=== WORK TASK ===
A faithful, word-for-word copy of the records is required, and it must contain no pictures.

(RECORDS PROVIDED Opens)

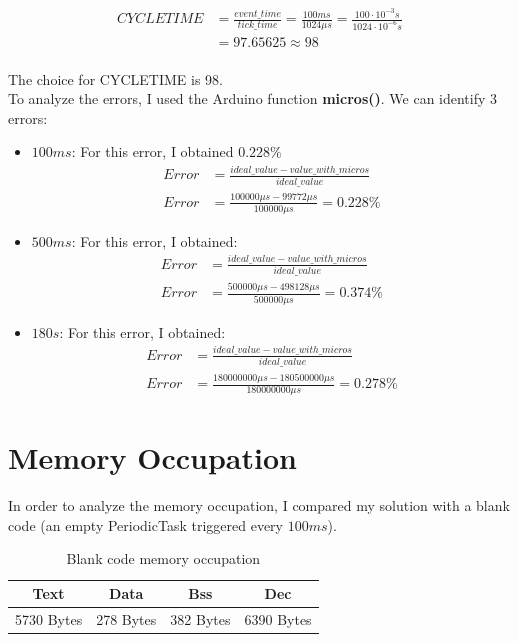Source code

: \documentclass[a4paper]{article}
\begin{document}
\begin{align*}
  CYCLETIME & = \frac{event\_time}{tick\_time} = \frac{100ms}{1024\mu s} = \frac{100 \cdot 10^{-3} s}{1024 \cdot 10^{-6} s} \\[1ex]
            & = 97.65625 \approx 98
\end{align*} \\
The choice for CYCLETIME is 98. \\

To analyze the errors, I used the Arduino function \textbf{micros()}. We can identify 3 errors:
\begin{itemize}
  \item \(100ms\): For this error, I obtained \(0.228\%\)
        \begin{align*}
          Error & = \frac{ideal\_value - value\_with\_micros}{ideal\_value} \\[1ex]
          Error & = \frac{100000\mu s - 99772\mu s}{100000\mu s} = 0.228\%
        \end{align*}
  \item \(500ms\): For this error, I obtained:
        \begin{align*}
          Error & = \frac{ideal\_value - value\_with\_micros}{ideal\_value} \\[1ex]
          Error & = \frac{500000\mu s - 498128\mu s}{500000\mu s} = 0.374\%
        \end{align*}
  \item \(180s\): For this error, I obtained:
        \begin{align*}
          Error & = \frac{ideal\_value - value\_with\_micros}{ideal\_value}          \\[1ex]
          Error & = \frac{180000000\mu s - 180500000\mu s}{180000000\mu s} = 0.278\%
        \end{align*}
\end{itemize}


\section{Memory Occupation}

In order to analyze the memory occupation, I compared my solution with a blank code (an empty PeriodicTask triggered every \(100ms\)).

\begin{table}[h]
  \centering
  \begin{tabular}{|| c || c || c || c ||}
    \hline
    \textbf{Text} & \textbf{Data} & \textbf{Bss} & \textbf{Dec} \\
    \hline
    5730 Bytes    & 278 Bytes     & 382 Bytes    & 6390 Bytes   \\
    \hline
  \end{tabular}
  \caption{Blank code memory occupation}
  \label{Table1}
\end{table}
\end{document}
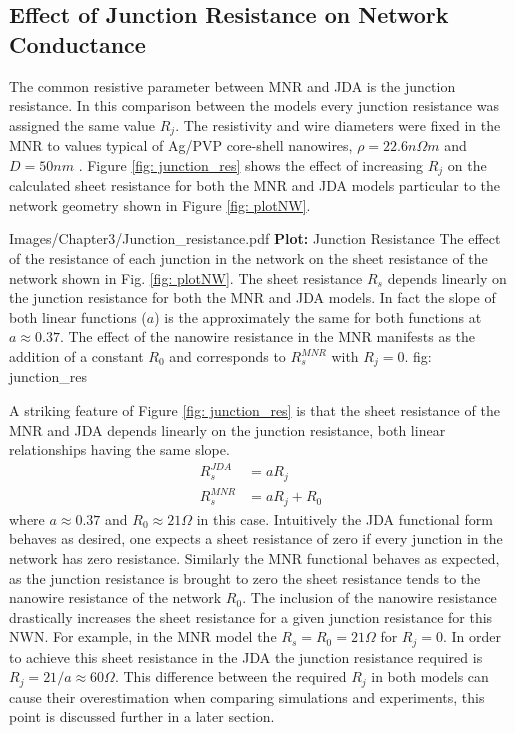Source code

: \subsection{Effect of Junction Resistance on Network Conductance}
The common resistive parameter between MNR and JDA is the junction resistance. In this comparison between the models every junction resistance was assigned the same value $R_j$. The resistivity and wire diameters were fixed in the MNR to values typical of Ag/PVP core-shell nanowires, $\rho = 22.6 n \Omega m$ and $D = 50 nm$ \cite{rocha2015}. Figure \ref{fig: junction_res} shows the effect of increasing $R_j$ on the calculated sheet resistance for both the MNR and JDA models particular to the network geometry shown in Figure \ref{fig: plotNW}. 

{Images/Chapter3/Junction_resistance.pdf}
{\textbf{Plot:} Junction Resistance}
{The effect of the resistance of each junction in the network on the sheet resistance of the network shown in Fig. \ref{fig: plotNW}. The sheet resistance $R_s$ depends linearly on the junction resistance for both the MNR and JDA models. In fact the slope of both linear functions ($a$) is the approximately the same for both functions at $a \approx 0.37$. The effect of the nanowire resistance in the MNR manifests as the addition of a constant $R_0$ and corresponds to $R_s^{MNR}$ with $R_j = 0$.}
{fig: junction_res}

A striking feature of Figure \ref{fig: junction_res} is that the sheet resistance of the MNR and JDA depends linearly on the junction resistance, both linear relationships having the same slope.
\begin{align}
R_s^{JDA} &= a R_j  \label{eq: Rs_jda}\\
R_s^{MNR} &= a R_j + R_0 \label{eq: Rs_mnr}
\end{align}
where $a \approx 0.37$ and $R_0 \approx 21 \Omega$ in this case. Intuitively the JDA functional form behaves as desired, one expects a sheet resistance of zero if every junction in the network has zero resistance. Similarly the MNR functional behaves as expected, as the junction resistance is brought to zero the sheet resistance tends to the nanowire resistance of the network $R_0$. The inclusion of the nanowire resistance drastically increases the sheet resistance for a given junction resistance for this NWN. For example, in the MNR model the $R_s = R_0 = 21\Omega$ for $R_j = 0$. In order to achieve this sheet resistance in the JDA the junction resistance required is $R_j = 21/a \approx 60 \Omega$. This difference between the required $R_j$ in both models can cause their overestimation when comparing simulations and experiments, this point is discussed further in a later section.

(RECORDS PROVIDED Closes)

=== SOLVED EXERCISE ===
Source code

: \documentclass[a4paper]{article}
\begin{document}
\begin{align*}
  CYCLETIME & = \frac{event\_time}{tick\_time} = \frac{100ms}{1024\mu s} = \frac{100 \cdot 10^{-3} s}{1024 \cdot 10^{-6} s} \\[1ex]
            & = 97.65625 \approx 98
\end{align*} \\
The choice for CYCLETIME is 98. \\

To analyze the errors, I used the Arduino function \textbf{micros()}. We can identify 3 errors:
\begin{itemize}
  \item \(100ms\): For this error, I obtained \(0.228\%\)
        \begin{align*}
          Error & = \frac{ideal\_value - value\_with\_micros}{ideal\_value} \\[1ex]
          Error & = \frac{100000\mu s - 99772\mu s}{100000\mu s} = 0.228\%
        \end{align*}
  \item \(500ms\): For this error, I obtained:
        \begin{align*}
          Error & = \frac{ideal\_value - value\_with\_micros}{ideal\_value} \\[1ex]
          Error & = \frac{500000\mu s - 498128\mu s}{500000\mu s} = 0.374\%
        \end{align*}
  \item \(180s\): For this error, I obtained:
        \begin{align*}
          Error & = \frac{ideal\_value - value\_with\_micros}{ideal\_value}          \\[1ex]
          Error & = \frac{180000000\mu s - 180500000\mu s}{180000000\mu s} = 0.278\%
        \end{align*}
\end{itemize}


\section{Memory Occupation}

In order to analyze the memory occupation, I compared my solution with a blank code (an empty PeriodicTask triggered every \(100ms\)).

\begin{table}[h]
  \centering
  \begin{tabular}{|| c || c || c || c ||}
    \hline
    \textbf{Text} & \textbf{Data} & \textbf{Bss} & \textbf{Dec} \\
    \hline
    5730 Bytes    & 278 Bytes     & 382 Bytes    & 6390 Bytes   \\
    \hline
  \end{tabular}
  \caption{Blank code memory occupation}
  \label{Table1}
\end{table}
\end{document}
Source code

: \subsection{Effect of Junction Resistance on Network Conductance}
The common resistive parameter between MNR and JDA is the junction resistance. In this comparison between the models every junction resistance was assigned the same value $R_j$. The resistivity and wire diameters were fixed in the MNR to values typical of Ag/PVP core-shell nanowires, $\rho = 22.6 n \Omega m$ and $D = 50 nm$ \cite{rocha2015}. Figure \ref{fig: junction_res} shows the effect of increasing $R_j$ on the calculated sheet resistance for both the MNR and JDA models particular to the network geometry shown in Figure \ref{fig: plotNW}. 

{Images/Chapter3/Junction_resistance.pdf}
{\textbf{Plot:} Junction Resistance}
{The effect of the resistance of each junction in the network on the sheet resistance of the network shown in Fig. \ref{fig: plotNW}. The sheet resistance $R_s$ depends linearly on the junction resistance for both the MNR and JDA models. In fact the slope of both linear functions ($a$) is the approximately the same for both functions at $a \approx 0.37$. The effect of the nanowire resistance in the MNR manifests as the addition of a constant $R_0$ and corresponds to $R_s^{MNR}$ with $R_j = 0$.}
{fig: junction_res}

A striking feature of Figure \ref{fig: junction_res} is that the sheet resistance of the MNR and JDA depends linearly on the junction resistance, both linear relationships having the same slope.
\begin{align}
R_s^{JDA} &= a R_j  \label{eq: Rs_jda}\\
R_s^{MNR} &= a R_j + R_0 \label{eq: Rs_mnr}
\end{align}
where $a \approx 0.37$ and $R_0 \approx 21 \Omega$ in this case. Intuitively the JDA functional form behaves as desired, one expects a sheet resistance of zero if every junction in the network has zero resistance. Similarly the MNR functional behaves as expected, as the junction resistance is brought to zero the sheet resistance tends to the nanowire resistance of the network $R_0$. The inclusion of the nanowire resistance drastically increases the sheet resistance for a given junction resistance for this NWN. For example, in the MNR model the $R_s = R_0 = 21\Omega$ for $R_j = 0$. In order to achieve this sheet resistance in the JDA the junction resistance required is $R_j = 21/a \approx 60 \Omega$. This difference between the required $R_j$ in both models can cause their overestimation when comparing simulations and experiments, this point is discussed further in a later section.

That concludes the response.